The latest addition to the Insolvency and Bankruptcy Code (IBC) barring wilful defaulters, defaulting promoters and related persons from bidding during the insolvency resolution has swung into action as two bidders of Essar Steel — ArcelorMittal and Numetal Mauritius — are facing disqualification.
According to Bloomberg, which quoted unnamed persons privy to the matter, advisors have recommended disqualification of both bids under the Section 29A of the IBC as promoters of both companies have been reportedly involved in loan defaults in the past.
The Section 29A of the IBC was passed by Parliament in the Winter Session after it was introduced as an ordinance. The section bars wilful defaulters, promoters whose account has been classified NPA for over a year, any corporate debtor undergoing insolvency resolution, any person connected to any of the mentioned earlier, or the holding company, subsidiary company, associate company and related.
ArcelorMittal held stakes in Uttam Galva Steel, a company identified by the Reserve Bank of India in its second list of big defaulters for insolvency. Although ArcelorMittal sold its entire stake in Uttam Galva Steels to original promoters recently, they may not get relaxation as they continued as a promoter for more than 12 months after the account was identified as an NPA.
Similarly, L N Mittal, a promoter of ArcelorMittal, held stakes in KSS Petron Private Limited which was declared an NPA in 2015. L N Mittal sold his stakes the company just before bidding for Essar Steel.
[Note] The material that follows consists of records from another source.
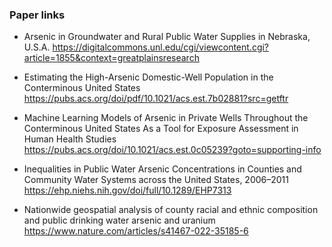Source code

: ### Paper links
* Arsenic in Groundwater and Rural Public Water Supplies in Nebraska, U.S.A. 
https://digitalcommons.unl.edu/cgi/viewcontent.cgi?article=1855&context=greatplainsresearch

* Estimating the High-Arsenic Domestic-Well Population in the Conterminous United States
https://pubs.acs.org/doi/pdf/10.1021/acs.est.7b02881?src=getftr

* Machine Learning Models of Arsenic in Private Wells Throughout the Conterminous United States As a Tool for Exposure Assessment in Human Health Studies
https://pubs.acs.org/doi/10.1021/acs.est.0c05239?goto=supporting-info

* Inequalities in Public Water Arsenic Concentrations in Counties and Community Water Systems across the United States, 2006–2011
https://ehp.niehs.nih.gov/doi/full/10.1289/EHP7313

* Nationwide geospatial analysis of county racial and ethnic composition and public drinking water arsenic and uranium
https://www.nature.com/articles/s41467-022-35185-6
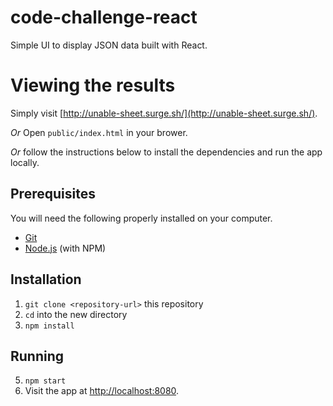 # code-challenge-react

Simple UI to display JSON data built with React.

# Viewing the results

Simply visit [http://unable-sheet.surge.sh/](http://unable-sheet.surge.sh/).

*Or* Open `public/index.html` in your brower.

*Or* follow the instructions below to install the dependencies and run the app locally.


## Prerequisites

You will need the following properly installed on your computer.

* [Git](http://git-scm.com/)
* [Node.js](http://nodejs.org/) (with NPM)

## Installation

1. `git clone <repository-url>` this repository
2. `cd` into the new directory
3. `npm install`

## Running

5. `npm start`
6. Visit the app at [http://localhost:8080](http://localhost:8080).
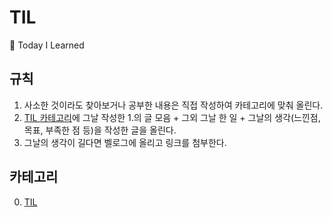 # TIL
📓 Today I Learned

## 규칙
1. 사소한 것이라도 찾아보거나 공부한 내용은 직접 작성하여 카테고리에 맞춰 올린다.
2. [TIL 카테고리](https://github.com/jynam17/TIL/tree/main/TIL)에 그날 작성한 1.의 글 모음 + 그외 그날 한 일 + 그날의 생각(느낀점, 목표, 부족한 점 등)을 작성한 글을 올린다.
3. 그날의 생각이 길다면 벨로그에 올리고 링크를 첨부한다.

## 카테고리
0. [TIL](https://github.com/jynam17/TIL/tree/main/TIL)
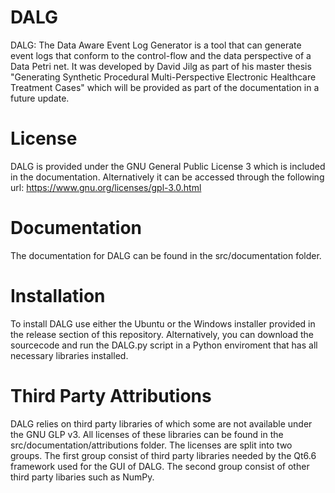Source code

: # DALG
DALG: The Data Aware Event Log Generator is a tool that can generate event logs that conform to the control-flow and the data perspective of a Data Petri net. It was developed by David Jilg as part of his master thesis "Generating Synthetic Procedural Multi-Perspective Electronic Healthcare Treatment Cases" which will be provided as part of the documentation in a future update.

# License
DALG is provided under the GNU General Public License 3 which is included in the documentation. Alternatively it can be accessed through the following url: https://www.gnu.org/licenses/gpl-3.0.html

# Documentation
The documentation for DALG can be found in the src/documentation folder.

# Installation
To install DALG use either the Ubuntu or the Windows installer provided in the release section of this repository. Alternatively, you can download the sourcecode and run the DALG.py script in a Python enviroment that has all necessary libraries installed.

# Third Party Attributions
DALG relies on third party libraries of which some are not available under the GNU GLP v3. All licenses of these libraries can be found in the src/documentation/attributions folder. The licenses are split into two groups. The first group consist of third party libraries needed by the Qt6.6 framework used for the GUI of DALG. The second group consist of other third party libaries such as NumPy.
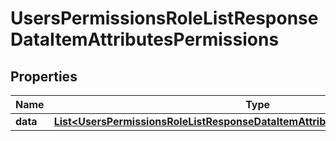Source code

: 

# UsersPermissionsRoleListResponseDataItemAttributesPermissions


## Properties

| Name | Type | Description | Notes |
|------------ | ------------- | ------------- | -------------|
|**data** | [**List&lt;UsersPermissionsRoleListResponseDataItemAttributesPermissionsDataInner&gt;**](UsersPermissionsRoleListResponseDataItemAttributesPermissionsDataInner.md) |  |  [optional] |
Meanwhile, in case of Numetal Mauritius, Russia-based VTB investor group is a majority stakeholder, in which Essar Steel’s promoter’s Ravi Ruia’s son Rewant Ruia is a beneficiary. This may be considered as a ground for disqualification as well.
The lenders of Essar Steel will meet later this week to take a decision on the eligibility of the two bidders. The final decision will involve both the committee of lenders and the National Company Law Tribunal (NCLT). Both companies have maintained that they are eligible for the bid under the law.
In another insolvency case, JSW Group’s bid is also being reviewed legally under Section 29A. JSW Group is the sole bidder for Monnet Ispat, a company identified by the RBI for immediate resolution. According to media reports, promoter of JSW Group, Sajjan Jindal is the brother-in-law of Monnet Ispat’s founder Sandeep Jajodia. Lenders are seeking legal opinion on this family connection before proceeding with the deal. [Read full story]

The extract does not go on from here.